Communicating necessary and timely information to providers across the continuum of care is central to providing coordinated care. This report focuses on the information exchange processes of integrated care models that provide care for populations with long-term service and support (LTSS) needs. Individuals with LTSS needs require a number of people to be involved to provide care and support, and all of these providers require specific information elements about each individual. Integrated care models' primary focus is on care coordination among a large range of provider types. Organizations providing integrated care have invested substantial effort in developing approaches that support information exchange among the continuum of providers.

See the report here

Integration and Coordination of Health and Human Services Programs

This study aimed to explore opportunities for integration and outreach to enroll low-income Americans enrolled in human services programs and health insurance.

This paper presents findings from case studies of selected state-level integration and coordination approaches and identifies areas of notable success or potential which may be of interest to other states.

This paper examines opportunities to apply findings from behavioral economics to specific health/human services program interaction contexts. 

The final report provides an overview of findings from the project and summarizes the challenges and prospects for integration in the future.

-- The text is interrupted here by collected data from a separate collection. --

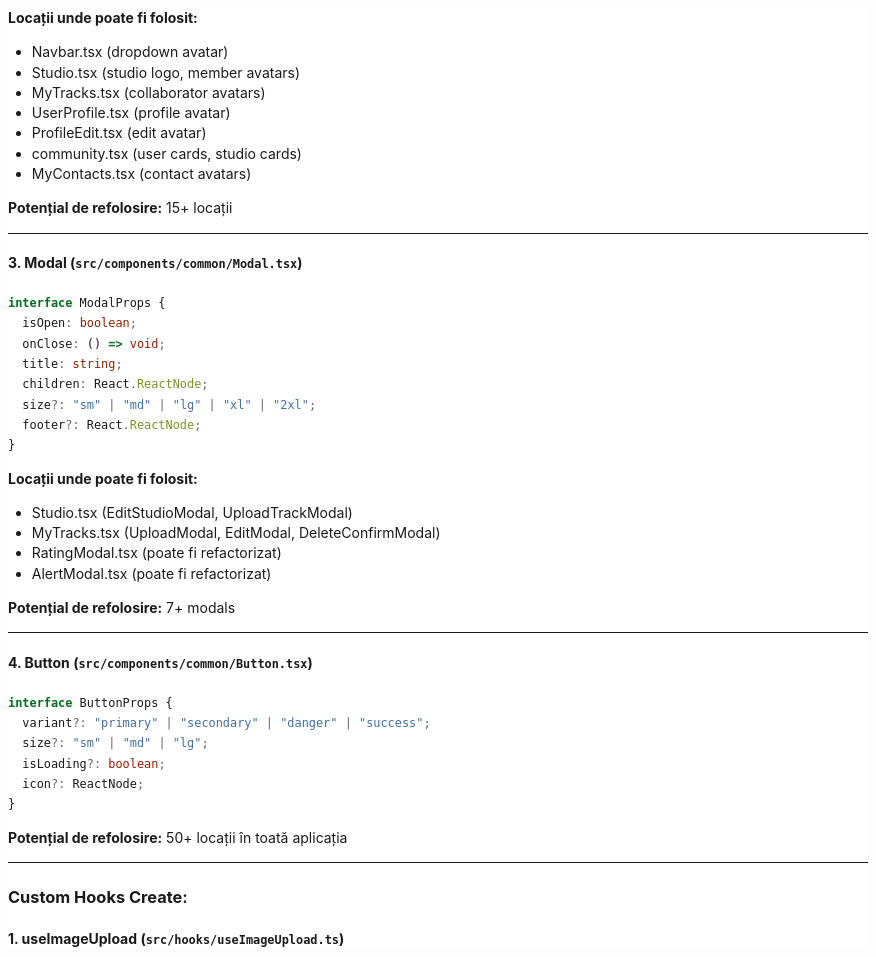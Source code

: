 **Locații unde poate fi folosit:**

- Navbar.tsx (dropdown avatar)
- Studio.tsx (studio logo, member avatars)
- MyTracks.tsx (collaborator avatars)
- UserProfile.tsx (profile avatar)
- ProfileEdit.tsx (edit avatar)
- community.tsx (user cards, studio cards)
- MyContacts.tsx (contact avatars)

**Potențial de refolosire:** 15+ locații

---

#### 3. **Modal** (`src/components/common/Modal.tsx`)

```typescript
interface ModalProps {
  isOpen: boolean;
  onClose: () => void;
  title: string;
  children: React.ReactNode;
  size?: "sm" | "md" | "lg" | "xl" | "2xl";
  footer?: React.ReactNode;
}
```

**Locații unde poate fi folosit:**

- Studio.tsx (EditStudioModal, UploadTrackModal)
- MyTracks.tsx (UploadModal, EditModal, DeleteConfirmModal)
- RatingModal.tsx (poate fi refactorizat)
- AlertModal.tsx (poate fi refactorizat)

**Potențial de refolosire:** 7+ modals

---

#### 4. **Button** (`src/components/common/Button.tsx`)

```typescript
interface ButtonProps {
  variant?: "primary" | "secondary" | "danger" | "success";
  size?: "sm" | "md" | "lg";
  isLoading?: boolean;
  icon?: ReactNode;
}
```

**Potențial de refolosire:** 50+ locații în toată aplicația

---

### Custom Hooks Create:

#### 1. **useImageUpload** (`src/hooks/useImageUpload.ts`)
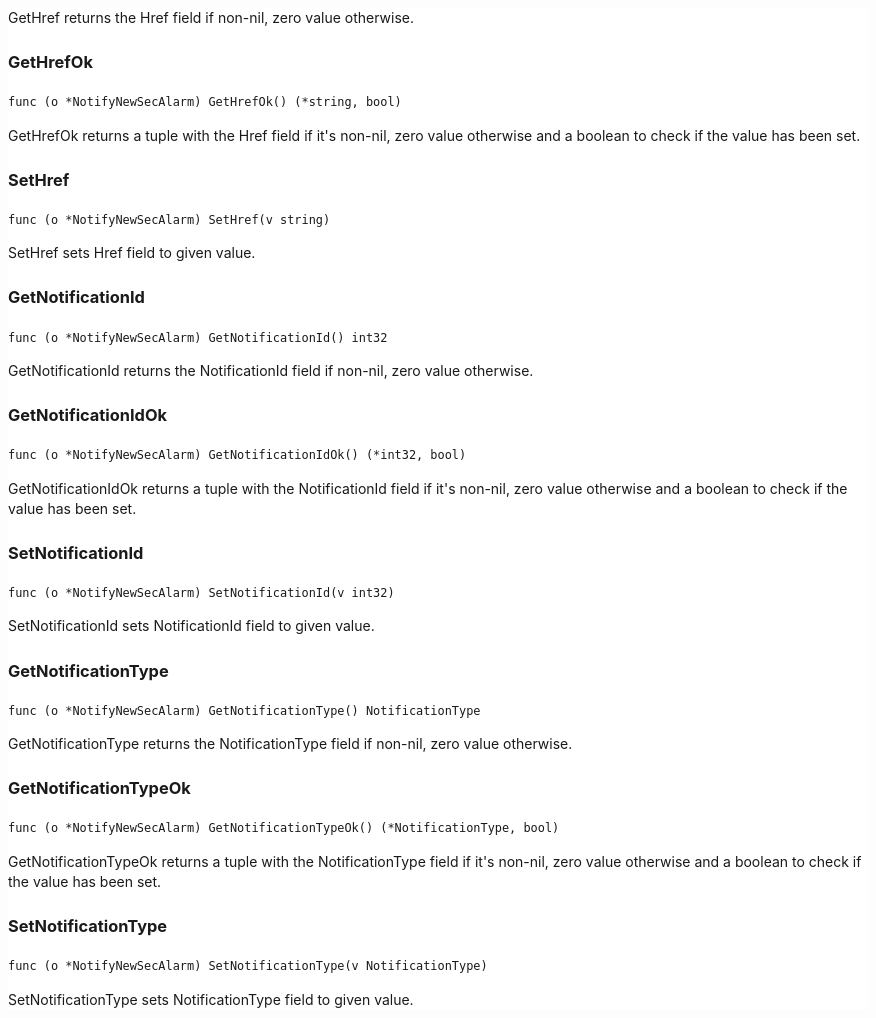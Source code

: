 GetHref returns the Href field if non-nil, zero value otherwise.

### GetHrefOk

`func (o *NotifyNewSecAlarm) GetHrefOk() (*string, bool)`

GetHrefOk returns a tuple with the Href field if it's non-nil, zero value otherwise
and a boolean to check if the value has been set.

### SetHref

`func (o *NotifyNewSecAlarm) SetHref(v string)`

SetHref sets Href field to given value.


### GetNotificationId

`func (o *NotifyNewSecAlarm) GetNotificationId() int32`

GetNotificationId returns the NotificationId field if non-nil, zero value otherwise.

### GetNotificationIdOk

`func (o *NotifyNewSecAlarm) GetNotificationIdOk() (*int32, bool)`

GetNotificationIdOk returns a tuple with the NotificationId field if it's non-nil, zero value otherwise
and a boolean to check if the value has been set.

### SetNotificationId

`func (o *NotifyNewSecAlarm) SetNotificationId(v int32)`

SetNotificationId sets NotificationId field to given value.


### GetNotificationType

`func (o *NotifyNewSecAlarm) GetNotificationType() NotificationType`

GetNotificationType returns the NotificationType field if non-nil, zero value otherwise.

### GetNotificationTypeOk

`func (o *NotifyNewSecAlarm) GetNotificationTypeOk() (*NotificationType, bool)`

GetNotificationTypeOk returns a tuple with the NotificationType field if it's non-nil, zero value otherwise
and a boolean to check if the value has been set.

### SetNotificationType

`func (o *NotifyNewSecAlarm) SetNotificationType(v NotificationType)`

SetNotificationType sets NotificationType field to given value.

See the project page here.

Health Care Coverage and Employment Opportunities for the Reentry Population

Formerly incarcerated individuals have much higher rates of chronic health conditions, infectious disease, behavioral health problems and substance use disorder than the general population. Upon reentry these individuals also may have a gap in health care coverage and experience greater difficulty in finding employment that offers health care coverage due to their criminal record. The following two publications discuss these barriers and opportunities to overcome them.

The Linking People with Criminal Records to Employment in the Healthcare Sector: 5 Things to Consider report and accompanying infographic, explores how the need for workers in healthcare can be partially met by hiring individuals with criminal records who do not pose a risk to public safety. The report highlights how people with criminals records are uniquely positioned to help others returning from incarceration get connected to the health care services they need.

The Importance of Medicaid Coverage for Criminal Justice Involved Individuals Reentering their Communities brief explains how Medicaid coverage can play a key role in improving the health of justice involved individuals and their communities. The brief also describes the characteristics of the justice involved population and how they access care.

Exploring Cross-Domain Instability in Families with Children

This study examined different types of instability among children and their families, including health care coverage, adult employment, income, children’s moves, and changes in family and household composition. It used nationally representative data on nearly 15,000 children over five years to look at instability both within the key dimensions and cumulatively across them. 

This brief presents results by household-education level, finding that children in families in the “some college” education group had the most instability in multiple domains, including health care coverage and children’s moves. They also had the highest levels of a cumulative instability, higher than children in less educated households.

This brief looks more closely at children in “some college” households, finding that those in households with associates’ degrees experienced the least instability among the three subgroups that composed this category. Children in households with “some college but no degree” and “vocational, technical, trade, or business certificates” fared the worst. In fact, children in “some college/no degree” households faced more cumulative instability than children in any other household type, including “less than high school” and “high school only.”